Asterisk 15, Jack, streams, speech recognition... so many questions!


#1

I know Asterisk has a speech recognition interface built in, but I need to go beyond that, with APIs like Lex, Wit or Luis etc.

These APIs can repond really quickly and accurately as they can receive and interpret an audio stream, but in all the Asterisk speech recognition tools I can find, they all say that they need to save the speech to a file, then convert, then upload via whatever API.

There’s also the very cheap/free high quality speech synthesis services like Amazon Polly, which can also return an audio stream object (or save a file).

Removing the “record in Asterisk/store as file/convert file/upload file <> receive stream/save file/convert file/playback in Asterisk” part of the sequence would save vital seconds of silence and caller annoyance.

I am looking at, for example, Google’s speech to text service, and it can cope with the following codecs, some of which can be used directly from Asterisk, yes? So there is no need to transcode? As Google returns “live” word results, I could set an API to “watch” for a trigger word, and then use the AGI to trigger something in Asterisk.

Well, that is how I am assuming it can/should be done!

Also, there is JackAudio. And I’m thinking to myself that surely something could be done here, but then also, surely one of the people far more skilled than me would have already done this?
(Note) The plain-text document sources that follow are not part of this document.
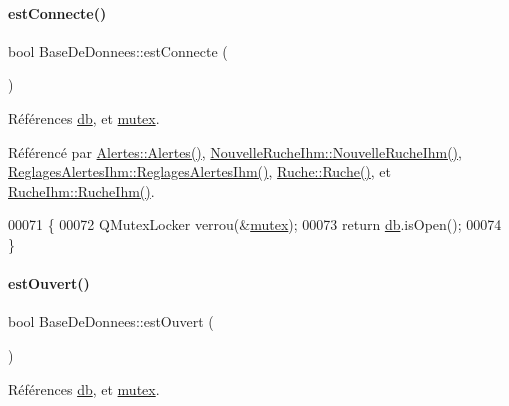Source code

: \paragraph{\texorpdfstring{est\+Connecte()}{estConnecte()}}
{\footnotesize\ttfamily bool Base\+De\+Donnees\+::est\+Connecte (\begin{DoxyParamCaption}{ }\end{DoxyParamCaption})}



Références \hyperlink{class_base_de_donnees_a3e738dcf443370c46a541677ab619f06}{db}, et \hyperlink{class_base_de_donnees_aa1b4696fac87a740f914aa73739086f2}{mutex}.



Référencé par \hyperlink{class_alertes_ad2e4e3907f97bdd06840dfeee0a87ddb}{Alertes\+::\+Alertes()}, \hyperlink{class_nouvelle_ruche_ihm_a338b9af0b96ed0839a8d5008c8c89cc4}{Nouvelle\+Ruche\+Ihm\+::\+Nouvelle\+Ruche\+Ihm()}, \hyperlink{class_reglages_alertes_ihm_ae6337f2d05a3184e48bf5022a91f06c7}{Reglages\+Alertes\+Ihm\+::\+Reglages\+Alertes\+Ihm()}, \hyperlink{class_ruche_a8b4ee3752d984c5acee93b990db7939a}{Ruche\+::\+Ruche()}, et \hyperlink{class_ruche_ihm_a04c2544ba4e9cca6c38f553c32d63dee}{Ruche\+Ihm\+::\+Ruche\+Ihm()}.


\begin{DoxyCode}
00071 \{
00072     QMutexLocker verrou(&\hyperlink{class_base_de_donnees_aa1b4696fac87a740f914aa73739086f2}{mutex});
00073     \textcolor{keywordflow}{return} \hyperlink{class_base_de_donnees_a3e738dcf443370c46a541677ab619f06}{db}.isOpen();
00074 \}
\end{DoxyCode}
\mbox{\label{class_base_de_donnees_af9ac332082ffd0dd35e412cefabe5e9c}} 
\paragraph{\texorpdfstring{est\+Ouvert()}{estOuvert()}}
{\footnotesize\ttfamily bool Base\+De\+Donnees\+::est\+Ouvert (\begin{DoxyParamCaption}{ }\end{DoxyParamCaption})}



Références \hyperlink{class_base_de_donnees_a3e738dcf443370c46a541677ab619f06}{db}, et \hyperlink{class_base_de_donnees_aa1b4696fac87a740f914aa73739086f2}{mutex}.


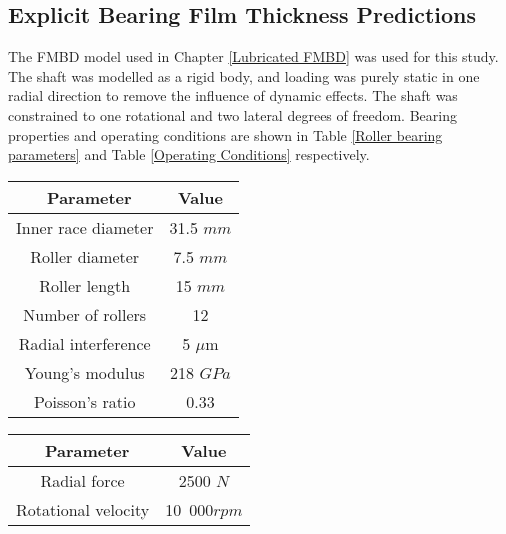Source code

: \subsection{Explicit Bearing Film Thickness Predictions}

The FMBD model used in Chapter \ref{Lubricated FMBD} was used for this study. The shaft was modelled as a rigid body, and loading was purely static in one radial direction to remove the influence of dynamic effects. The shaft was constrained to one rotational and two lateral degrees of freedom. Bearing properties and operating conditions are shown in Table \ref{Roller bearing parameters} and Table \ref{Operating Conditions} respectively.

\begin{table*}
	\caption{Roller Bearing Parameters}
	\label{Roller bearing parameters}
	\centering
	\renewcommand{\arraystretch}{1.5}%
	\begin{tabular}{|c|c|}
		\hline
		\ \textbf{Parameter} & \textbf{Value} \\ [0.5ex]
		\hline
		Inner race diameter & 31.5 $mm$ \\ [0.5ex]
		\hline
		Roller diameter & 7.5 $mm$ \\ [0.5ex]
		\hline
		Roller length & 15 $mm$ \\ [0.5ex]
		\hline
		Number of rollers & 12 \\ [0.5ex]
		\hline
		Radial interference & 5 $\mu \mathrm{m}$ \\ [0.5ex]
		\hline
		Young's modulus & 218 $GPa$ \\ [0.5ex]
		\hline
		Poisson's ratio & 0.33 \\ [0.5ex]
		\hline
	\end{tabular}
\end{table*}

\begin{table*}
	\caption{Operating Conditions}
	\label{Operating Conditions}
	\centering
	\renewcommand{\arraystretch}{1.5}%
	\begin{tabular}{|c|c|}
		\hline
		\ \textbf{Parameter} & \textbf{Value} \\ [0.5ex]
		\hline
		Radial force & 2500 $N$ \\ [0.5ex]
		\hline
		Rotational velocity & 10~000$rpm$ \\ [0.5ex]
		\hline
	\end{tabular}
\end{table*}

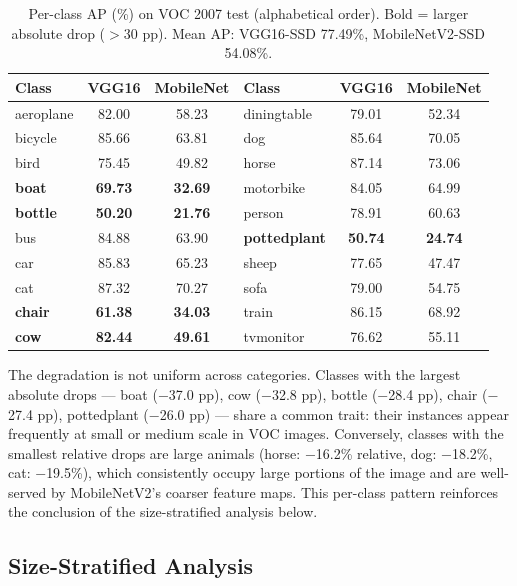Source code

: \documentclass{article}
\begin{document}
\begin{table}[h]
  \caption{Per-class AP (\%) on VOC 2007 test (alphabetical order). Bold = larger absolute drop ($>$30 pp). Mean AP: VGG16-SSD 77.49\%, MobileNetV2-SSD 54.08\%.}
  \label{tab:per_class}
  \centering
  \small
  \begin{tabular}{lcc|lcc}
    \toprule
    Class & VGG16 & MobileNet & Class & VGG16 & MobileNet \\
    \midrule
    aeroplane   & 82.00 & 58.23 & diningtable & 79.01 & 52.34 \\
    bicycle     & 85.66 & 63.81 & dog         & 85.64 & 70.05 \\
    bird        & 75.45 & 49.82 & horse       & 87.14 & 73.06 \\
    \textbf{boat}        & \textbf{69.73} & \textbf{32.69} & motorbike   & 84.05 & 64.99 \\
    \textbf{bottle}      & \textbf{50.20} & \textbf{21.76} & person      & 78.91 & 60.63 \\
    bus         & 84.88 & 63.90 & \textbf{pottedplant} & \textbf{50.74} & \textbf{24.74} \\
    car         & 85.83 & 65.23 & sheep       & 77.65 & 47.47 \\
    cat         & 87.32 & 70.27 & sofa        & 79.00 & 54.75 \\
    \textbf{chair}       & \textbf{61.38} & \textbf{34.03} & train       & 86.15 & 68.92 \\
    \textbf{cow}         & \textbf{82.44} & \textbf{49.61} & tvmonitor   & 76.62 & 55.11 \\
    \bottomrule
  \end{tabular}
\end{table}

The degradation is not uniform across categories. Classes with the largest absolute drops — boat ($-$37.0 pp), cow ($-$32.8 pp), bottle ($-$28.4 pp), chair ($-$27.4 pp), pottedplant ($-$26.0 pp) — share a common trait: their instances appear frequently at small or medium scale in VOC images. Conversely, classes with the smallest relative drops are large animals (horse: $-$16.2\% relative, dog: $-$18.2\%, cat: $-$19.5\%), which consistently occupy large portions of the image and are well-served by MobileNetV2's coarser feature maps. This per-class pattern reinforces the conclusion of the size-stratified analysis below.

\subsection{Size-Stratified Analysis}
\end{document}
So, have they either missed a trick here, or is there something in a recent version of Asterisk

LINEAR16 Uncompressed 16-bit signed little-endian samples (Linear PCM).
FLAC FLAC (Free Lossless Audio Codec) is the recommended encoding because it is lossless–therefore recognition is not compromised–and requires only about half the bandwidth of LINEAR16. FLAC stream encoding supports 16-bit and 24-bit samples, however, not all fields in STREAMINFO are supported.
MULAW 8-bit samples that compand 14-bit audio samples using G.711 PCMU/mu-law.
AMR Adaptive Multi-Rate Narrowband codec. sample_rate_hertz must be 8000.
AMR_WB Adaptive Multi-Rate Wideband codec. sample_rate_hertz must be 16000.
OGG_OPUS Opus encoded audio frames in Ogg container (OggOpus). sample_rate_hertz must be 16000.
SPEEX_WITH_HEADER_BYTE Although the use of lossy encodings is not recommended, if a very low bitrate encoding is required, OGG_OPUS is highly preferred over Speex encoding. The Speex encoding supported by Cloud Speech API has a header byte in each block, as in MIME type audio/x-speex-with-header-byte. It is a variant of the RTP Speex encoding defined in RFC 5574. The stream is a sequence of blocks, one block per RTP packet. Each block starts with a byte containing the length of the block, in bytes, followed by one or more frames of Speex data, padded to an integral number of bytes (octets) as specified in RFC 5574. In other words, each RTP header is replaced with a single byte containing the block length. Only Speex wideband is supported. sample_rate_hertz must be 16000.

Example services…
https://cloud.google.com/speech/reference/rpc/google.cloud.speech.v1#google.cloud.speech.v1.RecognitionConfig
https://pypi.python.org/pypi/SpeechRecognition/3.7.1
https://wit.ai/faq
https://wiki.asterisk.org/wiki/display/AST/Asterisk+15+Application_JACK

(Mod - please move if this is the wrong subforum)


#2

The tools you are referring to don’t use the actual Asterisk speech recognition API. The speech recognition API provides a stream of media as received to the engine in a format it asks for, and then expects the engine to provide feedback (such as end of speech detected, start of speech detected, results). I expect noone has really looked into doing such a thing and just used what was at hand to interface, as it is easier.


#3

Sure - I understand the Speech Rec API would not be of use in my case, but I think what I was asking (badly!) was… is there a way to use something like Jack to pass audio to and from, say, the Google Speech API?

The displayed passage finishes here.